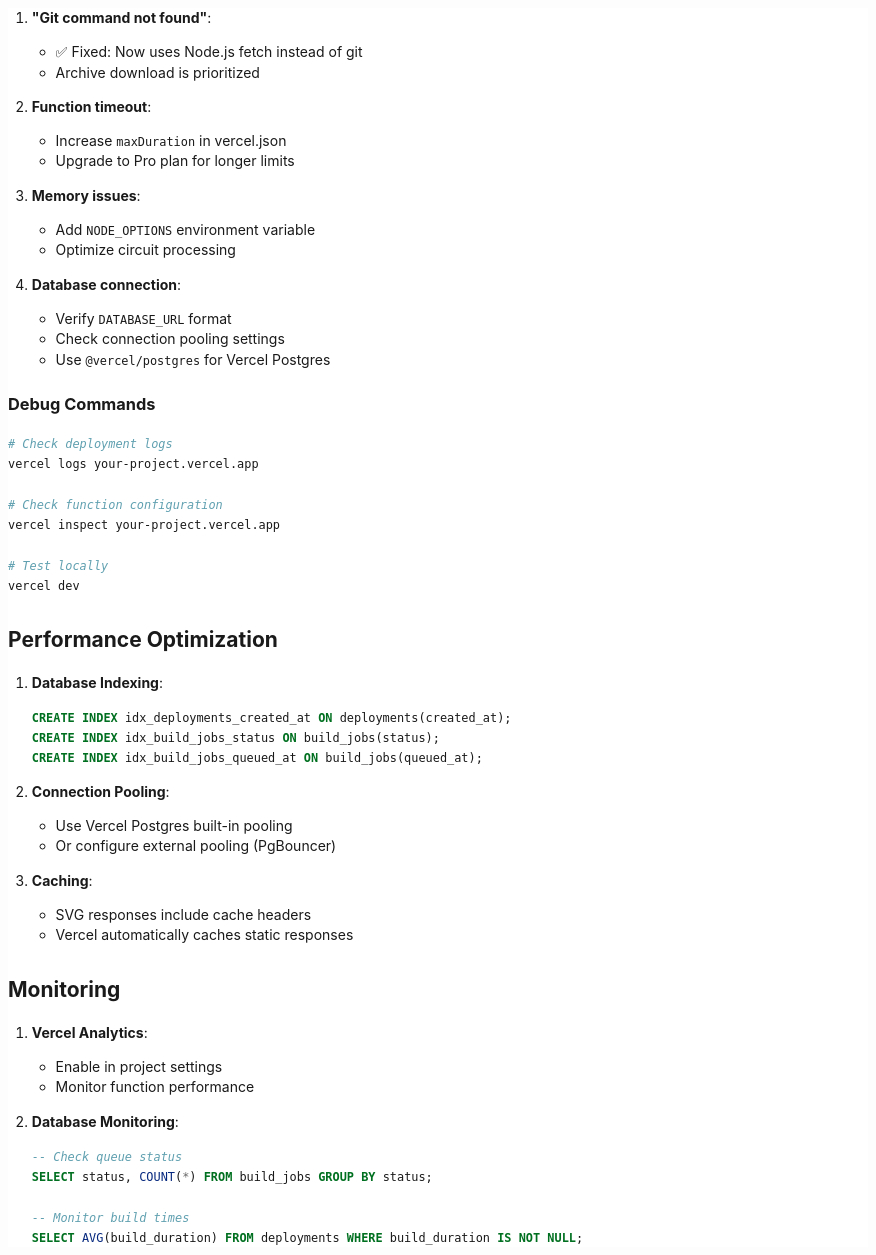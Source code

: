 1. **"Git command not found"**:
   - ✅ Fixed: Now uses Node.js fetch instead of git
   - Archive download is prioritized

2. **Function timeout**:
   - Increase `maxDuration` in vercel.json
   - Upgrade to Pro plan for longer limits

3. **Memory issues**:
   - Add `NODE_OPTIONS` environment variable
   - Optimize circuit processing

4. **Database connection**:
   - Verify `DATABASE_URL` format
   - Check connection pooling settings
   - Use `@vercel/postgres` for Vercel Postgres

### Debug Commands

```bash
# Check deployment logs
vercel logs your-project.vercel.app

# Check function configuration
vercel inspect your-project.vercel.app

# Test locally
vercel dev
```

## Performance Optimization

1. **Database Indexing**:
   ```sql
   CREATE INDEX idx_deployments_created_at ON deployments(created_at);
   CREATE INDEX idx_build_jobs_status ON build_jobs(status);
   CREATE INDEX idx_build_jobs_queued_at ON build_jobs(queued_at);
   ```

2. **Connection Pooling**:
   - Use Vercel Postgres built-in pooling
   - Or configure external pooling (PgBouncer)

3. **Caching**:
   - SVG responses include cache headers
   - Vercel automatically caches static responses

## Monitoring

1. **Vercel Analytics**:
   - Enable in project settings
   - Monitor function performance

2. **Database Monitoring**:
   ```sql
   -- Check queue status
   SELECT status, COUNT(*) FROM build_jobs GROUP BY status;
   
   -- Monitor build times
   SELECT AVG(build_duration) FROM deployments WHERE build_duration IS NOT NULL;
   ```
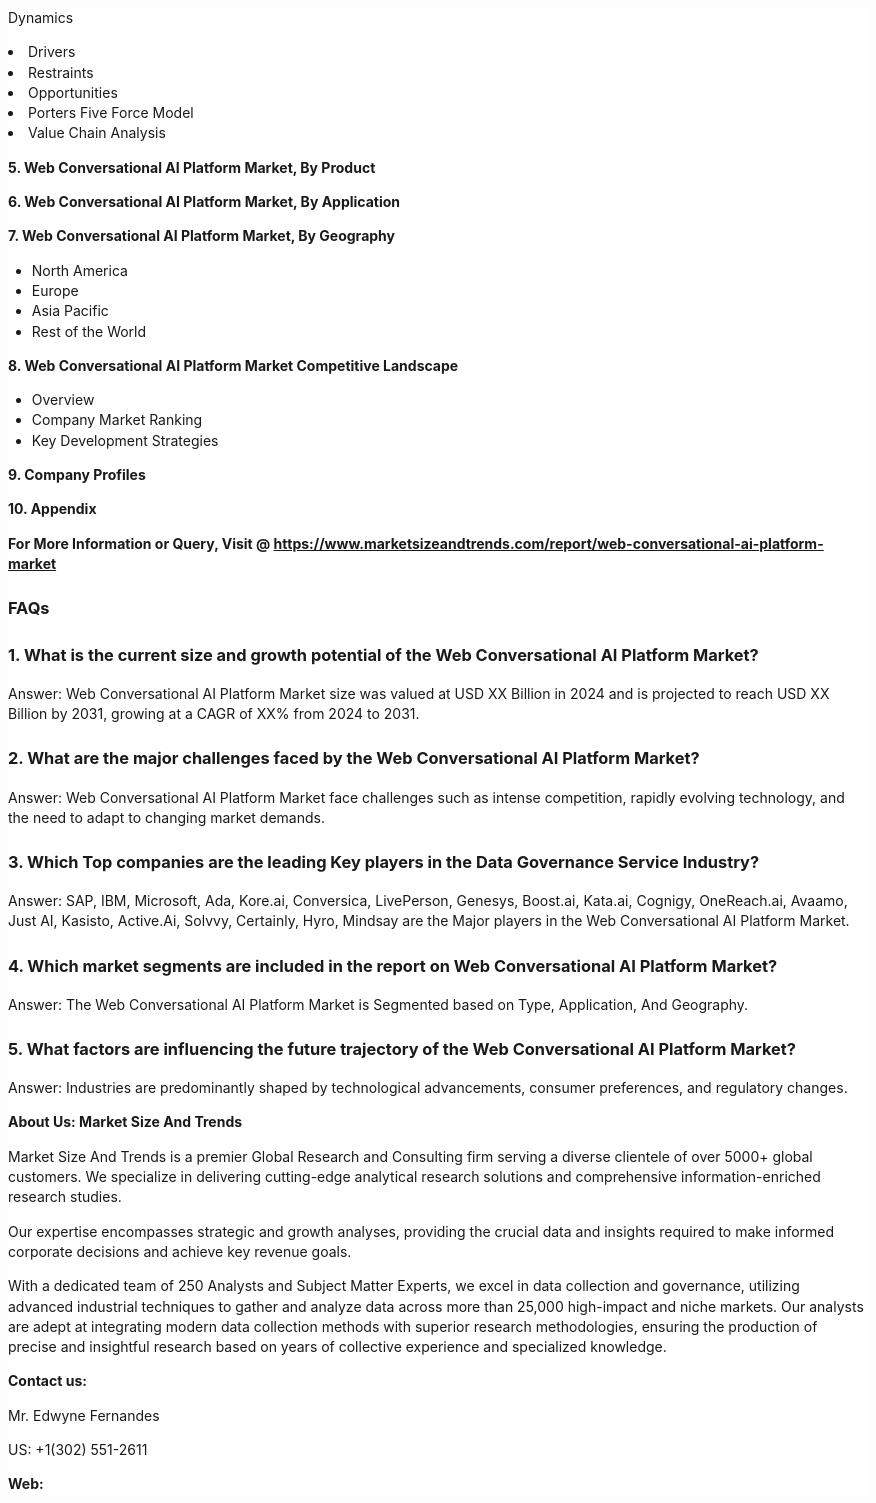 Dynamics</span></li><li><span class="">Drivers</span></li><li><span class="">Restraints</span></li><li><span class="">Opportunities</span></li><li><span class="">Porters Five Force Model</span></li><li><span class="">Value Chain Analysis</span></li></ul></div><div class="" data-test-id=""><p><strong><span class="">5. Web Conversational AI Platform Market, By Product</span></strong></p></div><div class="" data-test-id=""><p><strong><span class="">6. Web Conversational AI Platform Market, By Application</span></strong></p></div><div class="" data-test-id=""><p><strong><span class="">7. Web Conversational AI Platform Market, By Geography</span></strong></p></div><div class="" data-test-id=""><ul><li><span class="">North America</span></li><li><span class="">Europe</span></li><li><span class="">Asia Pacific</span></li><li><span class="">Rest of the World</span></li></ul></div><div class="" data-test-id=""><p><strong><span class="">8. Web Conversational AI Platform Market Competitive Landscape</span></strong></p></div><div class="" data-test-id=""><ul><li><span class="">Overview</span></li><li><span class="">Company Market Ranking</span></li><li><span class="">Key Development Strategies</span></li></ul></div><div class="" data-test-id=""><p><strong><span class="">9. Company Profiles</span></strong></p></div><div class="" data-test-id=""><p><strong><span class="">10. Appendix</span></strong></p></div><div class="" data-test-id=""><p><strong><span class="">For More Information or Query, Visit @ <a href="https://www.marketsizeandtrends.com/report/web-conversational-ai-platform-market" target="_blank">https://www.marketsizeandtrends.com/report/web-conversational-ai-platform-market</a></span></strong></p></div><div class="" data-test-id=""><div class="article-main__content" data-test-id="publishing-text-block"><h3><strong><span class="">FAQs</span></strong></h3></div><div class="article-main__content" data-test-id="publishing-text-block"><h3><span class="">1. What is the current size and growth potential of the Web Conversational AI Platform Market?</span></h3></div><div class="article-main__content" data-test-id="publishing-text-block"><p><span class="font-[700]">Answer</span><span class="">: Web Conversational AI Platform Market size was valued at USD XX Billion in 2024 and is projected to reach USD XX Billion by 2031, growing at a CAGR of XX% from 2024 to 2031.</span></p></div><div class="article-main__content" data-test-id="publishing-text-block"><h3><span class="">2. What are the major challenges faced by the Web Conversational AI Platform Market?</span></h3></div><div class="article-main__content" data-test-id="publishing-text-block"><p><span class="font-[700]">Answer</span><span class="">: Web Conversational AI Platform Market face challenges such as intense competition, rapidly evolving technology, and the need to adapt to changing market demands.</span></p></div><div class="article-main__content" data-test-id="publishing-text-block"><h3><span class="">3. Which Top companies are the leading Key players in the Data Governance Service Industry?</span></h3></div><div class="article-main__content" data-test-id="publishing-text-block"><p><span class="font-[700]">Answer</span><span class="">: SAP, IBM, Microsoft, Ada, Kore.ai, Conversica, LivePerson, Genesys, Boost.ai, Kata.ai, Cognigy, OneReach.ai, Avaamo, Just AI, Kasisto, Active.Ai, Solvvy, Certainly, Hyro, Mindsay are the Major players in the Web Conversational AI Platform Market.</span></p></div><div class="article-main__content" data-test-id="publishing-text-block"><h3><span class="">4. Which market segments are included in the report on Web Conversational AI Platform Market?</span></h3></div><div class="article-main__content" data-test-id="publishing-text-block"><p><span class="font-[700]">Answer</span><span class="">: The Web Conversational AI Platform Market is Segmented based on Type, Application, And Geography.</span></p></div><div class="article-main__content" data-test-id="publishing-text-block"><h3><span class="">5. What factors are influencing the future trajectory of the Web Conversational AI Platform Market?</span></h3></div><div class="article-main__content" data-test-id="publishing-text-block"><p><span class="font-[700]">Answer:</span><span class="">&nbsp;Industries are predominantly shaped by technological advancements, consumer preferences, and regulatory changes.</span></p></div><p><strong><span class="">About Us: Market Size And Trends</span></strong></p></div><div class="" data-test-id=""><p><span class="">Market Size And Trends is a premier Global Research and Consulting firm serving a diverse clientele of over 5000+ global customers. We specialize in delivering cutting-edge analytical research solutions and comprehensive information-enriched research studies.</span></p></div><div class="" data-test-id=""><p><span class="">Our expertise encompasses strategic and growth analyses, providing the crucial data and insights required to make informed corporate decisions and achieve key revenue goals.</span></p></div><div class="" data-test-id=""><p><span class="">With a dedicated team of 250 Analysts and Subject Matter Experts, we excel in data collection and governance, utilizing advanced industrial techniques to gather and analyze data across more than 25,000 high-impact and niche markets. Our analysts are adept at integrating modern data collection methods with superior research methodologies, ensuring the production of precise and insightful research based on years of collective experience and specialized knowledge.</span></p></div><div class="" data-test-id=""><p><strong><span class="">Contact us:</span></strong></p></div><div class="" data-test-id=""><p><span class="">Mr. Edwyne Fernandes</span></p></div><div class="" data-test-id=""><p><span class="">US: +1(302) 551-2611<br /></span></p><p><span class=""><strong>Web:</strong>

Exercise requirements: Go through the material above line by line and work out how many lines contain the word "responses"; give only that number.

Result of the exercise: 2